Host nutritional status is a driving force in influenza A pathogenesis

Yearly influenza virus epidemics are associated with a great deal of morbidity and mortality worldwide, with the highest incidences in elderly and chronically ill populations. These two populations are also at high risk for nutritional deficiencies. A high rate of mutation occurs in the genes for two external influenza virus proteins, the hemagglutinin (HA) and the neuraminidase (NA). These two proteins provide the major neutralizing antigenic epitopes for the host immune response and therefore changes in these proteins allow the virus to escape immune detection from a previously infected host. What is the driving force for the mutations?

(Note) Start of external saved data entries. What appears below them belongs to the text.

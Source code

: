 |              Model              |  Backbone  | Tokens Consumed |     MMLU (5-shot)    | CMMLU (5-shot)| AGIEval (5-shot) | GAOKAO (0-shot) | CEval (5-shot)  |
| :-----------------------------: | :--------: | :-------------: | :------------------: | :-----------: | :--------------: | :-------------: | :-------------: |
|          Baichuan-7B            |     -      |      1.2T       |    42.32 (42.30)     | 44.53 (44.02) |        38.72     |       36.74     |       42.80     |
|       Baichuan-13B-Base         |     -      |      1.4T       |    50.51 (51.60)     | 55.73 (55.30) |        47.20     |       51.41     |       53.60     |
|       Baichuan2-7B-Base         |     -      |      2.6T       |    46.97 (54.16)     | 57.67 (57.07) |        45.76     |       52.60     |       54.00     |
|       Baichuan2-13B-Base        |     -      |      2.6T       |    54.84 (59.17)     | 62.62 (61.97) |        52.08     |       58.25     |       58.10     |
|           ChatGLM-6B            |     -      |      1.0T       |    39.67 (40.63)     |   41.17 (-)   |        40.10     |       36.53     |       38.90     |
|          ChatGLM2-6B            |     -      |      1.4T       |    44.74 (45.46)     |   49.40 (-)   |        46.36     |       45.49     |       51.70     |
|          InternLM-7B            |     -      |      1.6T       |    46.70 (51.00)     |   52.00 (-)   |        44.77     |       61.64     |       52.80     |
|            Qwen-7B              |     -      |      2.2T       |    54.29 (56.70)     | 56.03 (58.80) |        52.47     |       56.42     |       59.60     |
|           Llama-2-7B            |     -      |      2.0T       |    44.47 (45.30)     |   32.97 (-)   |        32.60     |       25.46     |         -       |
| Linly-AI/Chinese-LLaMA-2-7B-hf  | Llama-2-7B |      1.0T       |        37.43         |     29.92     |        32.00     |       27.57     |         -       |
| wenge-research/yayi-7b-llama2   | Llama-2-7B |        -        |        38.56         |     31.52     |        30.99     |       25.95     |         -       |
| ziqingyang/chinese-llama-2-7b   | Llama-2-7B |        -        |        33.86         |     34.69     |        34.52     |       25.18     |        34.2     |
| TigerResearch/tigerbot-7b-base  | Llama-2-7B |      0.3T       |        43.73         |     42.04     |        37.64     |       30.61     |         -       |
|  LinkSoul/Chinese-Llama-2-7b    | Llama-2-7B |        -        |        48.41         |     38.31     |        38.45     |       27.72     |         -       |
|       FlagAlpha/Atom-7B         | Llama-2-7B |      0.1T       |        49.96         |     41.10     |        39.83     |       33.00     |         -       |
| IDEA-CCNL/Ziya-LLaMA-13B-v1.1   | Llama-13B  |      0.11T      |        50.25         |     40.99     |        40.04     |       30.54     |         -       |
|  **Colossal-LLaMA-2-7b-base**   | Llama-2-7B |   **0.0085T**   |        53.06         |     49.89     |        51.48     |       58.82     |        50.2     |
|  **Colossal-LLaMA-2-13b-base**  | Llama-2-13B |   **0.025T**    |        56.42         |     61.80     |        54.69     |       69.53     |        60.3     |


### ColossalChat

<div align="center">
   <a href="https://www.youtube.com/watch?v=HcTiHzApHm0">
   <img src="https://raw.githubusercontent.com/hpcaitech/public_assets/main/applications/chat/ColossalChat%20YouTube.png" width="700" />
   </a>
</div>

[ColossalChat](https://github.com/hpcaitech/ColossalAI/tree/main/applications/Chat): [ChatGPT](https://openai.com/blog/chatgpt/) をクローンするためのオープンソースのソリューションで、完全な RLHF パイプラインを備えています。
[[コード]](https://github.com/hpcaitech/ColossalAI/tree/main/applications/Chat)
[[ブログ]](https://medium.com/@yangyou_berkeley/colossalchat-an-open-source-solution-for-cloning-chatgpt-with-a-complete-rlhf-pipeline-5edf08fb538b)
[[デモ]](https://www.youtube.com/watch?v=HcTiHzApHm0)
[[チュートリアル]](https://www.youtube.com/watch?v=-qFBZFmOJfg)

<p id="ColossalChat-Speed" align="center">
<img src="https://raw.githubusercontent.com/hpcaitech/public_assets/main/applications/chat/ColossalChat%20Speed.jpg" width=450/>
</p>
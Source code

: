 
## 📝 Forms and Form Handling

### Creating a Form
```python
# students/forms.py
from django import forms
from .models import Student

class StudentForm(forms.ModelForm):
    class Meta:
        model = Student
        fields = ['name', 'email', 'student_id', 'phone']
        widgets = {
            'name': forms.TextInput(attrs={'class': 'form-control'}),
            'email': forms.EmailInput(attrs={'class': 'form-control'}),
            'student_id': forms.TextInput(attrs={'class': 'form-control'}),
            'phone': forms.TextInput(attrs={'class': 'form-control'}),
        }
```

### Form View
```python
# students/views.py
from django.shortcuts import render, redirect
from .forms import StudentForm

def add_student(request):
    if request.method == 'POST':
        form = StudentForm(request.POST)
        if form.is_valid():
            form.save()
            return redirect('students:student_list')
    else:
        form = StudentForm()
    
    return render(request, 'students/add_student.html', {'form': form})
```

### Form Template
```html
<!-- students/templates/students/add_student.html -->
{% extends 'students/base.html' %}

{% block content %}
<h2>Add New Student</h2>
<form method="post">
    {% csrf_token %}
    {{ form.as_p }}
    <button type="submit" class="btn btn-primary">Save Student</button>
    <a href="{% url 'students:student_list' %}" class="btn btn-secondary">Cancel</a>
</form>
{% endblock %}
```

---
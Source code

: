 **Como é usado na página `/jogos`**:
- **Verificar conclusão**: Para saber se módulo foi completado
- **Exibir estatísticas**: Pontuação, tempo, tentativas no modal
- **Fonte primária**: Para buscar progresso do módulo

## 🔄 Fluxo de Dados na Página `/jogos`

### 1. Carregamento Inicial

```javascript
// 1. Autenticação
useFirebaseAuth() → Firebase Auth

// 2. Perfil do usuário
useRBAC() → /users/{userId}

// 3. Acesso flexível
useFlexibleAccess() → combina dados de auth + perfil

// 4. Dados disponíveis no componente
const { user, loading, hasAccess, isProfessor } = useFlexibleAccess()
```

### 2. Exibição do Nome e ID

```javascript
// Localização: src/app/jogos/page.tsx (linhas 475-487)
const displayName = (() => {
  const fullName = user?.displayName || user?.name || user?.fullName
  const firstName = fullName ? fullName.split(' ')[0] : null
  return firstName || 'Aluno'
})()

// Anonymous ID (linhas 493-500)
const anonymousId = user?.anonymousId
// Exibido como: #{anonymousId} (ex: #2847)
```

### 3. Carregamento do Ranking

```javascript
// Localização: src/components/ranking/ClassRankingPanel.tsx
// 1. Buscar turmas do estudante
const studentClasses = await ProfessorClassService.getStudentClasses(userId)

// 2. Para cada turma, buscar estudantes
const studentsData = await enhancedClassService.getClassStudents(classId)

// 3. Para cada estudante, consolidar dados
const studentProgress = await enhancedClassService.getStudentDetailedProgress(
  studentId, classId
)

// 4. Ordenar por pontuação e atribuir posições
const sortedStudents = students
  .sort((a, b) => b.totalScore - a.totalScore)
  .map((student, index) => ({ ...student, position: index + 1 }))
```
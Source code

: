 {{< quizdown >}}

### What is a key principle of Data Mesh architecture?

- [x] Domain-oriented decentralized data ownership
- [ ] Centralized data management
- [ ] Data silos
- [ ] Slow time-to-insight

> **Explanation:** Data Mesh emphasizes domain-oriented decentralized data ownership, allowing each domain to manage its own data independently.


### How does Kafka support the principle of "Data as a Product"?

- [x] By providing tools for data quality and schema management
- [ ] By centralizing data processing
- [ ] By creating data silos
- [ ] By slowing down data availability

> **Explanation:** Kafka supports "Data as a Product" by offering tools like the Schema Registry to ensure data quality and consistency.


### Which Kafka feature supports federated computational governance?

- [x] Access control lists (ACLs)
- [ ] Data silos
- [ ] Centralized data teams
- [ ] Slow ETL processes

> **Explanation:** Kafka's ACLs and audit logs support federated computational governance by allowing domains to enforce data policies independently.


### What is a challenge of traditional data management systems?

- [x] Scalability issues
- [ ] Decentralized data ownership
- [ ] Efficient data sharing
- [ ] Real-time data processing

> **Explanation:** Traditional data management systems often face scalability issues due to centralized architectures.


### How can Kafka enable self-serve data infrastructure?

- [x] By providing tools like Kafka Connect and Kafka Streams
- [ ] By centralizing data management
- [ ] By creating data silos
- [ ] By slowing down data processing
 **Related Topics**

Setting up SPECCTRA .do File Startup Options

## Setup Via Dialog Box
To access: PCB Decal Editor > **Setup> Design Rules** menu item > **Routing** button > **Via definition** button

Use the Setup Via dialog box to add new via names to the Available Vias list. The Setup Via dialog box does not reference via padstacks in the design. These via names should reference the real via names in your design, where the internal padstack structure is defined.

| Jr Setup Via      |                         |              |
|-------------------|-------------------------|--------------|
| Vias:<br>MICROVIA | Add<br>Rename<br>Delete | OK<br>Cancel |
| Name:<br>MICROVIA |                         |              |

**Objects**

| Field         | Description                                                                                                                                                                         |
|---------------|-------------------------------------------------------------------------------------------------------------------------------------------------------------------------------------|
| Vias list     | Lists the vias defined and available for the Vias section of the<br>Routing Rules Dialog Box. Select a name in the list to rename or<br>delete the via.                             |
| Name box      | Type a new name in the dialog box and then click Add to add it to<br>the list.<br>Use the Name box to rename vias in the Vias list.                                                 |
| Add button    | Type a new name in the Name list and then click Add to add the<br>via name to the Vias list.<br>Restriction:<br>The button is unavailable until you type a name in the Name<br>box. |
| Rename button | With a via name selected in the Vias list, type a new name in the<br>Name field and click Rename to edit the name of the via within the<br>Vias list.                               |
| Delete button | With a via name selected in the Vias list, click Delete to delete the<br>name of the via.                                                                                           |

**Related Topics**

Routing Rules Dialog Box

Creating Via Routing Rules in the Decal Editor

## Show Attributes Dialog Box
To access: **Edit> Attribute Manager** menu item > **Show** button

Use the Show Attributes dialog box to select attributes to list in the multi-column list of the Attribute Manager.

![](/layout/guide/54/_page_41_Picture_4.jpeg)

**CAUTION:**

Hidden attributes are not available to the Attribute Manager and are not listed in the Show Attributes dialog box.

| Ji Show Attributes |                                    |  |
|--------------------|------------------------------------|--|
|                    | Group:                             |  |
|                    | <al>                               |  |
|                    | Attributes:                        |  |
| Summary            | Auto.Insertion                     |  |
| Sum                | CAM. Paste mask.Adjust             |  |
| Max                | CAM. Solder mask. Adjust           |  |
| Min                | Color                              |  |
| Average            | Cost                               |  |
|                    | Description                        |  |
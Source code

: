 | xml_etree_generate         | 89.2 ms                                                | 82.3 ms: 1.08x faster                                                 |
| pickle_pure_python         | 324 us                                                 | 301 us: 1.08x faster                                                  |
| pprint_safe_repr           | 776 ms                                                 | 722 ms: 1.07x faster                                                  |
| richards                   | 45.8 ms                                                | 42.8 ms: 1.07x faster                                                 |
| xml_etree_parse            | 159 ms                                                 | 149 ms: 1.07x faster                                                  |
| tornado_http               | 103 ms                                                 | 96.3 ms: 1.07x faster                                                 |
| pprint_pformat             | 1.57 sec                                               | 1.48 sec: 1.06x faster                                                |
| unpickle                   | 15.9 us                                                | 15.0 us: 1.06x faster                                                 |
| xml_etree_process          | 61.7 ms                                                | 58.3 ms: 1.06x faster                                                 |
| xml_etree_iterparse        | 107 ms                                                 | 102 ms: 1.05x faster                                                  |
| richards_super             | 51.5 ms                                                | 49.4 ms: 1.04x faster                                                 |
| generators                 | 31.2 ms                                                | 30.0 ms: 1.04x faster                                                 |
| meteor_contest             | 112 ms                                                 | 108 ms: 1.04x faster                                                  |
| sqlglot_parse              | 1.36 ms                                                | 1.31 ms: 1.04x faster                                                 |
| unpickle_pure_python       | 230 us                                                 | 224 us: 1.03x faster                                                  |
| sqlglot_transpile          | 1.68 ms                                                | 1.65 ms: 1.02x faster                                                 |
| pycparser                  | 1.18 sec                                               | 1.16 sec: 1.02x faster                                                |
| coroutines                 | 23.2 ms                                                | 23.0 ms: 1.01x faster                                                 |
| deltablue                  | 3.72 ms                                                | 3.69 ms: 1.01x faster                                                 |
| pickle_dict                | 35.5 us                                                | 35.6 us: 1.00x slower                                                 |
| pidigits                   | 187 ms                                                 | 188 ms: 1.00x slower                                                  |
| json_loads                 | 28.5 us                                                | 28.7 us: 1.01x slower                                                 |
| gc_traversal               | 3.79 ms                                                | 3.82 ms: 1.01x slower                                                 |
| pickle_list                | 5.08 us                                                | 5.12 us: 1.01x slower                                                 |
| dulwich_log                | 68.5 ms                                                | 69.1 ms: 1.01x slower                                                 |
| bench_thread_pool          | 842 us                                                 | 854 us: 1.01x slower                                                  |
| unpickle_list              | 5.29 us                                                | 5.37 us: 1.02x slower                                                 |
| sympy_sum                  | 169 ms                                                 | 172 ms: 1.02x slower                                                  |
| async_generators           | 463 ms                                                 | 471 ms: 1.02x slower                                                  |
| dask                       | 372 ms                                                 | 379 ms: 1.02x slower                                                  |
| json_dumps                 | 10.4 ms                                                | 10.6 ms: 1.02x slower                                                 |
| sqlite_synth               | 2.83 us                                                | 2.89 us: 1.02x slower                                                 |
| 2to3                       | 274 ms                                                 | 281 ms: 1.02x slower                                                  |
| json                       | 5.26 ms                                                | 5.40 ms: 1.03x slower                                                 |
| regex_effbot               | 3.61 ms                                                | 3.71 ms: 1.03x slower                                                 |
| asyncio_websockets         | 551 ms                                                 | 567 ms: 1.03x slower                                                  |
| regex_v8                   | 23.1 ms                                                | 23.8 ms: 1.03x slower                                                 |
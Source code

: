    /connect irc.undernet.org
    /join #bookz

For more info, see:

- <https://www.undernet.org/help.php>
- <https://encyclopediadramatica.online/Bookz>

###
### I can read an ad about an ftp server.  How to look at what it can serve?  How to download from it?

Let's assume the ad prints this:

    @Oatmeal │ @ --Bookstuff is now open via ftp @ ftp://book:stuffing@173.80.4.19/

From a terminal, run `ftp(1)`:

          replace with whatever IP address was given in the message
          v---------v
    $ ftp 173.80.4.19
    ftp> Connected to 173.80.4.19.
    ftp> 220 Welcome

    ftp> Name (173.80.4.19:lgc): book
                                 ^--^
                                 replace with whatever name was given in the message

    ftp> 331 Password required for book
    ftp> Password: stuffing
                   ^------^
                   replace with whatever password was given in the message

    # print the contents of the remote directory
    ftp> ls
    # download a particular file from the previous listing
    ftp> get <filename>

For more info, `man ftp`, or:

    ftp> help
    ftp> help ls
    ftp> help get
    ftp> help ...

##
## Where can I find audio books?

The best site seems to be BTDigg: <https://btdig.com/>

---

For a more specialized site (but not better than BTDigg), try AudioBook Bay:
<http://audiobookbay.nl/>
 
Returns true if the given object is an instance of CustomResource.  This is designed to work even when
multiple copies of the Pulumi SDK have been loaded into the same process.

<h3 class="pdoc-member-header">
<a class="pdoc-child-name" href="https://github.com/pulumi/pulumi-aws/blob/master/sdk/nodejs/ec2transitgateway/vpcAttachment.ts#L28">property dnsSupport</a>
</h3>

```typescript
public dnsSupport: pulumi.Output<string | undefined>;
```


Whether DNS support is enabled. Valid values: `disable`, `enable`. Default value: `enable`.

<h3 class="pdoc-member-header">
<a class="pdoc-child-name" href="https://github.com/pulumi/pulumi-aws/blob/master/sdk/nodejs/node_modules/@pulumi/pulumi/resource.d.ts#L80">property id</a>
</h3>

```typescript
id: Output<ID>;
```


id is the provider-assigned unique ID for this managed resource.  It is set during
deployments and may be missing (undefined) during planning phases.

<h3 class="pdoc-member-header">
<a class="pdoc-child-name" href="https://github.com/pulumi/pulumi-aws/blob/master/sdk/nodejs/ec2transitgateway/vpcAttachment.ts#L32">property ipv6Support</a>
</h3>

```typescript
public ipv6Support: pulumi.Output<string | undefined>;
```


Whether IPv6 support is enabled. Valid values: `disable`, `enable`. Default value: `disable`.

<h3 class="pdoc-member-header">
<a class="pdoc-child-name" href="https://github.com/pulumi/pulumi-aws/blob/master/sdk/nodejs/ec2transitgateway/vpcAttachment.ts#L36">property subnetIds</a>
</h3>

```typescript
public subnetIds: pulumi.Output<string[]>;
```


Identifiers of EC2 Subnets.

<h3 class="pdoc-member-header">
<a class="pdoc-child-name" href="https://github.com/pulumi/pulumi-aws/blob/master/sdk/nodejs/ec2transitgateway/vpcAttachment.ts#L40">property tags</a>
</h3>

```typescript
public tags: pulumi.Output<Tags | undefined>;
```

The currently accepted hypothesis is that host immune pressure induces selection of new viral variants. However, this work describes another possibility—that of host antioxidant nutritional status. This work demonstrates that influenza virus replicating in a selenium (Se)-deficient host rapidly mutates to a more pathogenic strain of virus. This increase in pathogenesis was found to be due to changes in the M gene, which codes for the internal matrix protein of the virus. No changes in other viral genes, including the HA and NA, were associated with the change in pathogenicity. Once the changes in the M gene occur, even mice with normal Se status are susceptible to the newly pathogenic properties of the virus. Changes in the M protein increased the fitness level of the virus, which was demonstrated by its ability to outcompete the wildtype virus by replicating faster and to a higher titer. Se is an essential component of the antioxidant enzyme, glutathione peroxidase. Therefore, we hypothesize that a deficiency in Se leads to increased oxidative stress in the infected host, thereby providing a change in the host environment that permits the viral mutations to occur. Based on these findings, we propose that the nutritional status of the host should be considered when exploring mechanisms of viral mutations and emerging infectious diseases. Finally, these results demonstrate a unique mechanism by which viruses can mutate and point to the importance of host antioxidant protection against viral disease.